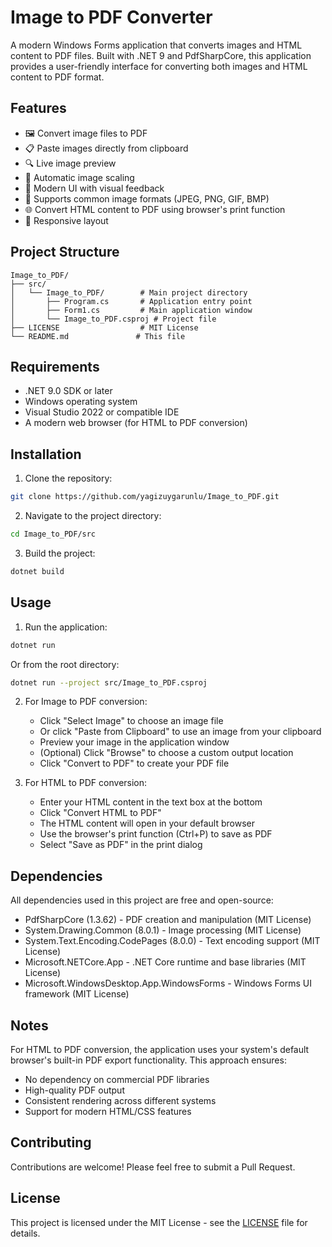 # Image to PDF Converter

A modern Windows Forms application that converts images and HTML content to PDF files. Built with .NET 9 and PdfSharpCore, this application provides a user-friendly interface for converting both images and HTML content to PDF format.

## Features

- 🖼️ Convert image files to PDF
- 📋 Paste images directly from clipboard
- 🔍 Live image preview
- 📐 Automatic image scaling
- 💫 Modern UI with visual feedback
- 🎨 Supports common image formats (JPEG, PNG, GIF, BMP)
- 🌐 Convert HTML content to PDF using browser's print function
- 📱 Responsive layout

## Project Structure

```
Image_to_PDF/
├── src/
│   └── Image_to_PDF/        # Main project directory
│       ├── Program.cs       # Application entry point
│       ├── Form1.cs         # Main application window
│       └── Image_to_PDF.csproj # Project file
├── LICENSE                  # MIT License
└── README.md               # This file
```

## Requirements

- .NET 9.0 SDK or later
- Windows operating system
- Visual Studio 2022 or compatible IDE
- A modern web browser (for HTML to PDF conversion)

## Installation

1. Clone the repository:
```bash
git clone https://github.com/yagizuygarunlu/Image_to_PDF.git
```

2. Navigate to the project directory:
```bash
cd Image_to_PDF/src
```

3. Build the project:
```bash
dotnet build
```

## Usage

1. Run the application:
```bash
dotnet run
```

Or from the root directory:
```bash
dotnet run --project src/Image_to_PDF.csproj
```

2. For Image to PDF conversion:
   - Click "Select Image" to choose an image file
   - Or click "Paste from Clipboard" to use an image from your clipboard
   - Preview your image in the application window
   - (Optional) Click "Browse" to choose a custom output location
   - Click "Convert to PDF" to create your PDF file

3. For HTML to PDF conversion:
   - Enter your HTML content in the text box at the bottom
   - Click "Convert HTML to PDF"
   - The HTML content will open in your default browser
   - Use the browser's print function (Ctrl+P) to save as PDF
   - Select "Save as PDF" in the print dialog

## Dependencies

All dependencies used in this project are free and open-source:

- PdfSharpCore (1.3.62) - PDF creation and manipulation (MIT License)
- System.Drawing.Common (8.0.1) - Image processing (MIT License)
- System.Text.Encoding.CodePages (8.0.0) - Text encoding support (MIT License)
- Microsoft.NETCore.App - .NET Core runtime and base libraries (MIT License)
- Microsoft.WindowsDesktop.App.WindowsForms - Windows Forms UI framework (MIT License)

## Notes

For HTML to PDF conversion, the application uses your system's default browser's built-in PDF export functionality. This approach ensures:
- No dependency on commercial PDF libraries
- High-quality PDF output
- Consistent rendering across different systems
- Support for modern HTML/CSS features

## Contributing

Contributions are welcome! Please feel free to submit a Pull Request.

## License

This project is licensed under the MIT License - see the [LICENSE](LICENSE) file for details.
*-*-*
## Exercise instructions
Extract from the records above the lines from the one containing "## Project Structure" to the one containing "- Use the browser's", both lines included, exactly as they appear and with nothing else.

## Final answer
## Project Structure

```
Image_to_PDF/
├── src/
│   └── Image_to_PDF/        # Main project directory
│       ├── Program.cs       # Application entry point
│       ├── Form1.cs         # Main application window
│       └── Image_to_PDF.csproj # Project file
├── LICENSE                  # MIT License
└── README.md               # This file
```

## Requirements

- .NET 9.0 SDK or later
- Windows operating system
- Visual Studio 2022 or compatible IDE
- A modern web browser (for HTML to PDF conversion)

## Installation

1. Clone the repository:
```bash
git clone https://github.com/yagizuygarunlu/Image_to_PDF.git
```

2. Navigate to the project directory:
```bash
cd Image_to_PDF/src
```

3. Build the project:
```bash
dotnet build
```

## Usage

1. Run the application:
```bash
dotnet run
```

Or from the root directory:
```bash
dotnet run --project src/Image_to_PDF.csproj
```

2. For Image to PDF conversion:
   - Click "Select Image" to choose an image file
   - Or click "Paste from Clipboard" to use an image from your clipboard
   - Preview your image in the application window
   - (Optional) Click "Browse" to choose a custom output location
   - Click "Convert to PDF" to create your PDF file

3. For HTML to PDF conversion:
   - Enter your HTML content in the text box at the bottom
   - Click "Convert HTML to PDF"
   - The HTML content will open in your default browser
   - Use the browser's print function (Ctrl+P) to save as PDF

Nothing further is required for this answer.